◆ WHAT TO WORK ON ◆
Starting at the first line of the entries below, restate each line exactly until you reach the line with "- Smooth animations and modern layout", and print that one too. Leave the pictures out and stop there.

◆ Stored data entries ◆

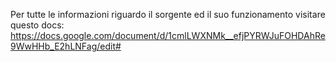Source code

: Per tutte le informazioni riguardo il sorgente ed il suo funzionamento visitare questo docs:
	https://docs.google.com/document/d/1cmlLWXNMk__efjPYRWJuFOHDAhRe9WwHHb_E2hLNFag/edit#
	
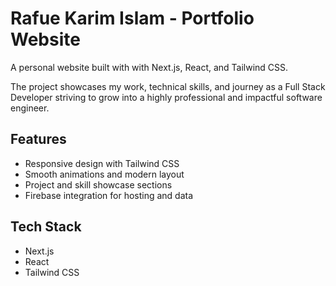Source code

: # Rafue Karim Islam - Portfolio Website
A personal website built with with Next.js, React, and Tailwind CSS.

The project showcases my work, technical skills, and journey as a Full Stack Developer striving to grow into a highly professional and impactful software engineer.

## Features
- Responsive design with Tailwind CSS
- Smooth animations and modern layout
- Project and skill showcase sections
- Firebase integration for hosting and data

## Tech Stack
- Next.js
- React
- Tailwind CSS
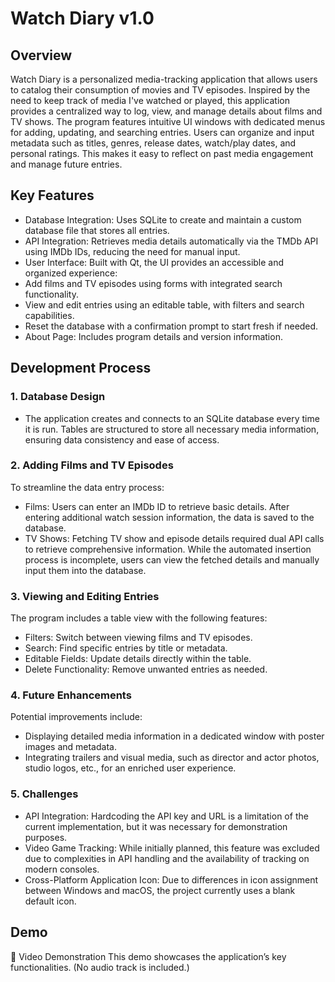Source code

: # Watch Diary v1.0

## Overview

   Watch Diary is a personalized media-tracking application that allows users to catalog their consumption of movies and TV episodes. Inspired by the need to keep track of media I've watched or played, this application provides a centralized way to log, view, and manage details about films and TV shows.
   The program features intuitive UI windows with dedicated menus for adding, updating, and searching entries. Users can organize and input metadata such as titles, genres, release dates, watch/play dates, and personal ratings. This makes it easy to reflect on past media engagement and manage future entries.

## Key Features

   - Database Integration: Uses SQLite to create and maintain a custom database file that stores all entries.
   - API Integration: Retrieves media details automatically via the TMDb API using IMDb IDs, reducing the need for manual input.
   - User Interface: Built with Qt, the UI provides an accessible and organized experience:
   - Add films and TV episodes using forms with integrated search functionality.
   - View and edit entries using an editable table, with filters and search capabilities.
   - Reset the database with a confirmation prompt to start fresh if needed.
   - About Page: Includes program details and version information.

## Development Process

   ### 1. Database Design
   - The application creates and connects to an SQLite database every time it is run. Tables are structured to store all necessary media information, ensuring data consistency and ease of access.
   ### 2. Adding Films and TV Episodes
   To streamline the data entry process:
   - Films: Users can enter an IMDb ID to retrieve basic details. After entering additional watch session information, the data is saved to the database.
   - TV Shows: Fetching TV show and episode details required dual API calls to retrieve comprehensive information. While the automated insertion process is incomplete, users can view the fetched details and manually input them into the database.
   ### 3. Viewing and Editing Entries
   The program includes a table view with the following features:
   - Filters: Switch between viewing films and TV episodes.
   - Search: Find specific entries by title or metadata.
   - Editable Fields: Update details directly within the table.
   - Delete Functionality: Remove unwanted entries as needed.
   ### 4. Future Enhancements
   Potential improvements include:
   - Displaying detailed media information in a dedicated window with poster images and metadata.
   - Integrating trailers and visual media, such as director and actor photos, studio logos, etc., for an enriched user experience.
   ### 5. Challenges
   - API Integration: Hardcoding the API key and URL is a limitation of the current implementation, but it was necessary for demonstration purposes.
   - Video Game Tracking: While initially planned, this feature was excluded due to complexities in API handling and the availability of tracking on modern consoles.
   - Cross-Platform Application Icon: Due to differences in icon assignment between Windows and macOS, the project currently uses a blank default icon.

## Demo

🎥 Video Demonstration
This demo showcases the application’s key functionalities. (No audio track is included.)
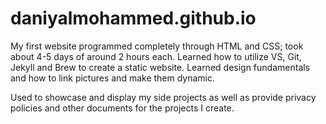 # daniyalmohammed.github.io
My first website programmed completely through HTML and CSS; took about 4-5 days of around 2 hours each. Learned how to utilize VS, Git, Jekyll and Brew to create a static website. Learned design fundamentals and how to link pictures and make them dynamic.

Used to showcase and display my side projects as well as provide privacy policies and other documents for the projects I create.

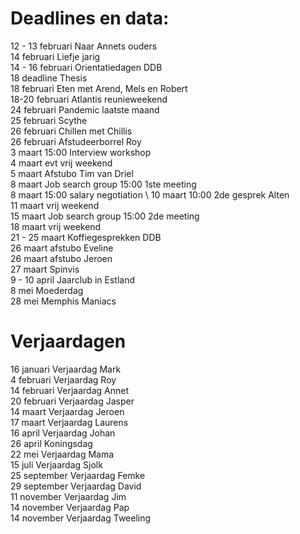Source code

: # Deadlines en data:
12 - 13 februari Naar Annets ouders \
14 februari Liefje jarig \
14 - 16 februari Orientatiedagen DDB \
18 deadline Thesis \
18 februari Eten met Arend, Mels en Robert \
18-20 februari Atlantis reunieweekend \
24 februari Pandemic laatste maand \
25 februari Scythe \
26 februari Chillen met Chillis \
26 februari Afstudeerborrel Roy \
3 maart 15:00 Interview workshop \
4 maart evt vrij weekend \
5 maart Afstubo Tim van Driel \
8 maart Job search group 15:00 1ste meeting \
8 maart 15:00 salary negotiation \ 
10 maart 10:00 2de gesprek Alten \
11 maart vrij weekend \
15 maart Job search group 15:00 2de meeting \
18 maart vrij weekend \
21 - 25 maart Koffiegesprekken DDB \
26 maart afstubo Eveline \
26 maart afstubo Jeroen \
27 maart Spinvis \
9 - 10 april Jaarclub in Estland \
8 mei Moederdag \
28 mei Memphis Maniacs 


# Verjaardagen
16 januari Verjaardag Mark \
4  februari Verjaardag Roy \
14 februari Verjaardag Annet \
20 februari Verjaardag Jasper \
14 maart Verjaardag Jeroen \
17 maart Verjaardag Laurens \
16 april Verjaardag Johan \
26 april Koningsdag \
22 mei Verjaardag Mama \
15 juli Verjaardag Sjolk \
25 september Verjaardag Femke \
29 september Verjaardag David \
11 november Verjaardag Jim \
14 november Verjaardag Pap \
14 november Verjaardag Tweeling
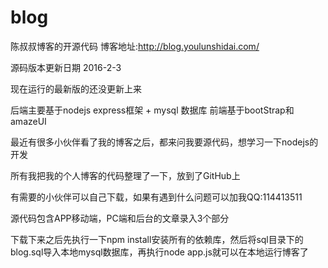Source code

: # blog
陈叔叔博客的开源代码
博客地址:http://blog.youlunshidai.com/

源码版本更新日期 2016-2-3

现在运行的最新版的还没更新上来

后端主要基于nodejs express框架 + mysql 数据库
前端基于bootStrap和amazeUI

最近有很多小伙伴看了我的博客之后，都来问我要源代码，想学习一下nodejs的开发

所有我把我的个人博客的代码整理了一下，放到了GitHub上

有需要的小伙伴可以自己下载，如果有遇到什么问题可以加我QQ:114413511

源代码包含APP移动端，PC端和后台的文章录入3个部分

下载下来之后先执行一下npm install安装所有的依赖库，然后将sql目录下的blog.sql导入本地mysql数据库，再执行node app.js就可以在本地运行博客了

◆ ANSWER TO THE PROBLEM ◆
Source code

: Per tutte le informazioni riguardo il sorgente ed il suo funzionamento visitare questo docs:
	https://docs.google.com/document/d/1cmlLWXNMk__efjPYRWJuFOHDAhRe9WwHHb_E2hLNFag/edit#
	
Source code

: # Rafue Karim Islam - Portfolio Website
A personal website built with with Next.js, React, and Tailwind CSS.

The project showcases my work, technical skills, and journey as a Full Stack Developer striving to grow into a highly professional and impactful software engineer.

## Features
- Responsive design with Tailwind CSS
- Smooth animations and modern layout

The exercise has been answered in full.